Pubblicato in: Giurisprudenza di legittimità

Confisca per equivalente dei beni utilizzati per commettere i reati societari: sollevata la questione di legittimità costituzionale, di G. Civello

La nota ha ad oggetto l’ordinanza con cui la Corte di cassazione ha sollevato la questione di legittimità
costituzionale dell’art. 2641, co. 1 e 2 c.c., nella parte in cui assoggetta a confisca per equivalente anche i beni utilizzati per commettere il reato, in relazione agli articoli 3, 27, co. 1 e 2, 42 e 117 Cost., quest’ultimo con riferimento all’art. 1 del primo Protocollo addizionale alla C.E.D.U., nonché agli articoli 11 e 117 Cost., con riferimento agli articoli 17 e 49, par. 3 della Carta dei diritti fondamentali dell’Unione europea di Nizza del 7 dicembre 2000.

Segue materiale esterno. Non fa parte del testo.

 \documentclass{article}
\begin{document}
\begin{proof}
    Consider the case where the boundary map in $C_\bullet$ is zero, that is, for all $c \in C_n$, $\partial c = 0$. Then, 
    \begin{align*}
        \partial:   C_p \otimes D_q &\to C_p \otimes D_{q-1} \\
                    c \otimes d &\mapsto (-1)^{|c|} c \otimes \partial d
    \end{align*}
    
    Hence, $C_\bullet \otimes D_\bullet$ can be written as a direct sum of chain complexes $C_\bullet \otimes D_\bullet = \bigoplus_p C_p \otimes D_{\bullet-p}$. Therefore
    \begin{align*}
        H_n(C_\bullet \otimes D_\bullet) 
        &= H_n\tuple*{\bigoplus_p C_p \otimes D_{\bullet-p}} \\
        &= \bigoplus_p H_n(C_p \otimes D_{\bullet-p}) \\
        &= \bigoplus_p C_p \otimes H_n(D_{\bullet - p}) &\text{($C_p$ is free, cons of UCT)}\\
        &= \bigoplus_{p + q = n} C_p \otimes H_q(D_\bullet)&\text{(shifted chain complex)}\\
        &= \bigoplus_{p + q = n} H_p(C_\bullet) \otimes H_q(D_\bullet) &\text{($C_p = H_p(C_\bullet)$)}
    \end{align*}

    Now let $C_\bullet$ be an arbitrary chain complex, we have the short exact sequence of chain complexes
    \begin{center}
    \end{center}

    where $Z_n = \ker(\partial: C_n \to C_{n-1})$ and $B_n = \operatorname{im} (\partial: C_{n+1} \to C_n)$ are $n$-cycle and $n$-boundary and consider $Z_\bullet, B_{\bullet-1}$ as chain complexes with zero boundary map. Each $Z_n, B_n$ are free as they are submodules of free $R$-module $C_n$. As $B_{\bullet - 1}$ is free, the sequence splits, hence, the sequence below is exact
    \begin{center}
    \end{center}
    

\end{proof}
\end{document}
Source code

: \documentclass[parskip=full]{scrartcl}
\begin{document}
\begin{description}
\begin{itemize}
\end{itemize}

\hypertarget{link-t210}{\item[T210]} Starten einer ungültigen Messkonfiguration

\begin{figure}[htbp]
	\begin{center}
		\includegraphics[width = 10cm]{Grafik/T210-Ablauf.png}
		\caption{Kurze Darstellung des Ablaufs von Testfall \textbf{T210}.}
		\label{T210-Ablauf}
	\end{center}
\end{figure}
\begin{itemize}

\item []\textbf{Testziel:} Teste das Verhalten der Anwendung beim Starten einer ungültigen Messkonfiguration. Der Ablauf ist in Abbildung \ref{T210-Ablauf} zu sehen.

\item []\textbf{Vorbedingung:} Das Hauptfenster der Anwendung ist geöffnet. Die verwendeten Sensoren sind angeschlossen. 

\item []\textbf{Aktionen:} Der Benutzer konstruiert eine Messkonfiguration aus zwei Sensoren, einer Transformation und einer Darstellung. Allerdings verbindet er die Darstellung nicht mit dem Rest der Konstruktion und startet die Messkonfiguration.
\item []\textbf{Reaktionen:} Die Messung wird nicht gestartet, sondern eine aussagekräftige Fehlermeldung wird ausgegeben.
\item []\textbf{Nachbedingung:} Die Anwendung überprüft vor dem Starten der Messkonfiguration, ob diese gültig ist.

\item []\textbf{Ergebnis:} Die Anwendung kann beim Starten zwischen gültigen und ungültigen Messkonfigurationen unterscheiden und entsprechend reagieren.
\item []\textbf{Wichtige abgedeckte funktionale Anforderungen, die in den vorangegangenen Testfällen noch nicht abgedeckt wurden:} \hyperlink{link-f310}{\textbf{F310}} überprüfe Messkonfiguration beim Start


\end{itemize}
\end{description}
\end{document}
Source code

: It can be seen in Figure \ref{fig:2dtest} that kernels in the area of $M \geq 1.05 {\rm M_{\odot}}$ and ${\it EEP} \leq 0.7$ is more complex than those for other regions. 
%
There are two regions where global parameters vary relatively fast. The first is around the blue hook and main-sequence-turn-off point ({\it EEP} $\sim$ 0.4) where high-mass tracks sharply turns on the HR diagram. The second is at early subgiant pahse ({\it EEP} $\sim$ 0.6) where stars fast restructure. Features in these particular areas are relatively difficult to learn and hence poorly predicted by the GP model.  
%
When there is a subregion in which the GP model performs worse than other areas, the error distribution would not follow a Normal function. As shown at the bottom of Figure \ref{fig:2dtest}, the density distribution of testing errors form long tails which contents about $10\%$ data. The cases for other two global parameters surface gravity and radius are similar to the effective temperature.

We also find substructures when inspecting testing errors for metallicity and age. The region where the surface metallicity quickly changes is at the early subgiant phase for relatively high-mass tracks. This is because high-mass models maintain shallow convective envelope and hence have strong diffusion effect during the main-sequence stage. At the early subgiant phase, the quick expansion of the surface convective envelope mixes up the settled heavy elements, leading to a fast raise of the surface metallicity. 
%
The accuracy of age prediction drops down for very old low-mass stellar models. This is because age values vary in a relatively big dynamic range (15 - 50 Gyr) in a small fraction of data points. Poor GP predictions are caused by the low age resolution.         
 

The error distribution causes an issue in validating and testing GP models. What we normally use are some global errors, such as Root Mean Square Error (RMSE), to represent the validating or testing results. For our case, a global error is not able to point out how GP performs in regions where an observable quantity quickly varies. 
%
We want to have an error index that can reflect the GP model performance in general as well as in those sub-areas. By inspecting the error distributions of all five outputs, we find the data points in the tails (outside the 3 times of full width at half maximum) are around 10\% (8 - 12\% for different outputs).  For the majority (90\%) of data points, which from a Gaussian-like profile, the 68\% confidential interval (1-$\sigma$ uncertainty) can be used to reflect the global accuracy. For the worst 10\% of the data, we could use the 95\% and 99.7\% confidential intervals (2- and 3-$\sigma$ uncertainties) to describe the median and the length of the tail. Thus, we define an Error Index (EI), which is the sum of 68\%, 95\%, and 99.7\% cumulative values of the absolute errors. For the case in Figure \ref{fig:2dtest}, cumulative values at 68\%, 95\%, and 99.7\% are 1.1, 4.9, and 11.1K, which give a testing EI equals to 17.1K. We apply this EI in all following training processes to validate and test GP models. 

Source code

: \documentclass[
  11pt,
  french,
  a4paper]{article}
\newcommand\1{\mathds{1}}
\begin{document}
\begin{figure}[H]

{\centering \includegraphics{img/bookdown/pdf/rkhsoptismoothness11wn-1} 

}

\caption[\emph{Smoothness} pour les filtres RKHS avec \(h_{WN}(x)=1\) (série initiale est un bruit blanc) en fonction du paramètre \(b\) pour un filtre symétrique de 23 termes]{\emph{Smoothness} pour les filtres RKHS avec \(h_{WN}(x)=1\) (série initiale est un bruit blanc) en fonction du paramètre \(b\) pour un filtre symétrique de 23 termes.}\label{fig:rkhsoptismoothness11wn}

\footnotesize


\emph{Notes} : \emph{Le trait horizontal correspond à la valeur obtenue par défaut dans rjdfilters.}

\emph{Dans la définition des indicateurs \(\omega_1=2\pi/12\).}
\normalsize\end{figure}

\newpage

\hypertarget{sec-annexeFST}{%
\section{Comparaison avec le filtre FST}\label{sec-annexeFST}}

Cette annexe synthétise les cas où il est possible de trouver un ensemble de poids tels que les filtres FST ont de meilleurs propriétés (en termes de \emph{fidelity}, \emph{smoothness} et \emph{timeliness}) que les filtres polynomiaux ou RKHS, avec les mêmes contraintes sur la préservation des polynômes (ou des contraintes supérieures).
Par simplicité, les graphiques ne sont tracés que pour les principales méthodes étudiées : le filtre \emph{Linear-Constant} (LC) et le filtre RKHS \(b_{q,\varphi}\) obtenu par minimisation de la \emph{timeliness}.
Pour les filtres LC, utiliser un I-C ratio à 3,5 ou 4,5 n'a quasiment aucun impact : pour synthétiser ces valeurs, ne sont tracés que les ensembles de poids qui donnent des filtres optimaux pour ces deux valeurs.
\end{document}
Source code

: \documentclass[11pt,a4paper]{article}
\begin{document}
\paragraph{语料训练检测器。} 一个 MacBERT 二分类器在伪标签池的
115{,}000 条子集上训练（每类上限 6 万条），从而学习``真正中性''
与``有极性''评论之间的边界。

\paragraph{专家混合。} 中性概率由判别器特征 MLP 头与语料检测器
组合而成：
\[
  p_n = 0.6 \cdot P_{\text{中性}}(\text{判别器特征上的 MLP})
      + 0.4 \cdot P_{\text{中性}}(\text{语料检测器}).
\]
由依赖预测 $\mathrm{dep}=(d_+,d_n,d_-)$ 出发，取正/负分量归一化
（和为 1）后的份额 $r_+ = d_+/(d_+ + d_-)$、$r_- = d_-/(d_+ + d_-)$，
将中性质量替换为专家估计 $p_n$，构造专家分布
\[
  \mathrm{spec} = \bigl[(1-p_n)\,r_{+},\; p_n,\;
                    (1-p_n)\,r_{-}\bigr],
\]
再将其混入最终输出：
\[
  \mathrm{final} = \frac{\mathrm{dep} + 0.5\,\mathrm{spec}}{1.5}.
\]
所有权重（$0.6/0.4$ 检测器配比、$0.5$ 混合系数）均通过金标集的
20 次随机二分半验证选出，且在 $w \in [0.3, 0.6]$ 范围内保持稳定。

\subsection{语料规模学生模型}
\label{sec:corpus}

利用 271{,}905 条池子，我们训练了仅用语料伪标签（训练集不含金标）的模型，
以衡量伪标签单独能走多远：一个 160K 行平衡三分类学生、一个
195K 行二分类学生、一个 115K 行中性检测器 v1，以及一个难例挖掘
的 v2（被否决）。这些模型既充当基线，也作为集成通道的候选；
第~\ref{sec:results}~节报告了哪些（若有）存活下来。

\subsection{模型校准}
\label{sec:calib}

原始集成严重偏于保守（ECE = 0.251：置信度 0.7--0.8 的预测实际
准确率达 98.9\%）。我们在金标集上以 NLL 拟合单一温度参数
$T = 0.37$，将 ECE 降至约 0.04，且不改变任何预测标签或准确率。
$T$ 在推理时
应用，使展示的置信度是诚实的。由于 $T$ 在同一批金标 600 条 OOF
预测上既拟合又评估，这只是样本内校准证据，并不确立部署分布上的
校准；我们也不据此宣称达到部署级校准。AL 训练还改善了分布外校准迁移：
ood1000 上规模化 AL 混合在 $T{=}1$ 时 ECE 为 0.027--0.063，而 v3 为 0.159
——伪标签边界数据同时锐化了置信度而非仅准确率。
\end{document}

Criminal forfeiture of assets used to commit corporate crimes: a new question of constitutional legitimacy.

The article concerns the order in which the Italian Court of Cassation raised the question of constitutional legitimacy of Article 2641 of the Civil Code insofar as it subjects to criminal forfeiture by equivalent value even the assets used to commit the crime, in relation to Articles 3, 27, first and third paragraphs, 42, and 117 of the Italian Constitution, the latter with reference to Article 1 of the First Additional Protocol to the ECHR, and Articles 11 and 117 of the Italian Constitution, with reference to Articles 17 and 49, paragraph 3, of the Charter of Fundamental Rights of the European Union.


Per leggere l'ordinanza clicca qui.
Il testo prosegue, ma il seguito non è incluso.